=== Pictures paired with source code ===
·····

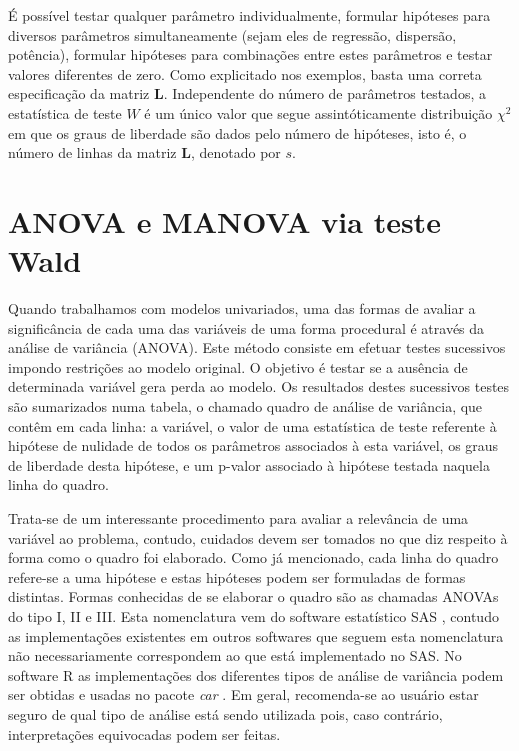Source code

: É possível testar qualquer parâmetro individualmente, formular hipóteses para diversos parâmetros simultaneamente (sejam eles de regressão, dispersão, potência), formular hipóteses para combinações entre estes parâmetros e testar valores diferentes de zero. Como explicitado nos exemplos, basta uma correta especificação da matriz $\boldsymbol{L}$. Independente do número de parâmetros testados, a estatística de teste $W$ é um único valor que segue assintóticamente distribuição $\chi^2$ em que os graus de liberdade são dados pelo número de hipóteses, isto é, o número de linhas da matriz $\boldsymbol{L}$, denotado por $s$.

\section{ANOVA e MANOVA via teste Wald}

Quando trabalhamos com modelos univariados, uma das formas de avaliar a significância de cada uma das variáveis de uma forma procedural é através da análise de variância (ANOVA). Este método consiste em efetuar testes sucessivos impondo restrições ao modelo original. O objetivo é testar se a ausência de determinada variável gera perda ao modelo. Os resultados destes sucessivos testes são sumarizados numa tabela, o chamado quadro de análise de variância, que contêm em cada linha: a variável, o valor de uma estatística de teste referente à hipótese de nulidade de todos os parâmetros associados à esta variável, os graus de liberdade desta hipótese, e um p-valor associado à hipótese testada naquela linha do quadro.

Trata-se de um interessante procedimento para avaliar a relevância de uma variável ao problema, contudo, cuidados devem ser tomados no que diz respeito à forma como o quadro foi elaborado. Como já mencionado, cada linha do quadro refere-se a uma hipótese e estas hipóteses podem ser formuladas de formas distintas. Formas conhecidas de se elaborar o quadro são as chamadas ANOVAs do tipo I, II e III. Esta nomenclatura vem do software estatístico SAS \citep{sas}, contudo  as implementações existentes em outros softwares que seguem esta nomenclatura não necessariamente correspondem ao que está implementado no SAS. No software R \citep{softwareR} as implementações dos diferentes tipos de análise de variância podem ser obtidas e usadas no pacote \emph{car} \citep{car}. Em geral, recomenda-se ao usuário estar seguro de qual tipo de análise está sendo utilizada pois, caso contrário, interpretações equivocadas podem ser feitas.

·····

=== Required work ===
Lines holding the word "valor" are the answer; copy every one from the records above.

=== Answer box ===
: É possível testar qualquer parâmetro individualmente, formular hipóteses para diversos parâmetros simultaneamente (sejam eles de regressão, dispersão, potência), formular hipóteses para combinações entre estes parâmetros e testar valores diferentes de zero. Como explicitado nos exemplos, basta uma correta especificação da matriz $\boldsymbol{L}$. Independente do número de parâmetros testados, a estatística de teste $W$ é um único valor que segue assintóticamente distribuição $\chi^2$ em que os graus de liberdade são dados pelo número de hipóteses, isto é, o número de linhas da matriz $\boldsymbol{L}$, denotado por $s$.
Quando trabalhamos com modelos univariados, uma das formas de avaliar a significância de cada uma das variáveis de uma forma procedural é através da análise de variância (ANOVA). Este método consiste em efetuar testes sucessivos impondo restrições ao modelo original. O objetivo é testar se a ausência de determinada variável gera perda ao modelo. Os resultados destes sucessivos testes são sumarizados numa tabela, o chamado quadro de análise de variância, que contêm em cada linha: a variável, o valor de uma estatística de teste referente à hipótese de nulidade de todos os parâmetros associados à esta variável, os graus de liberdade desta hipótese, e um p-valor associado à hipótese testada naquela linha do quadro.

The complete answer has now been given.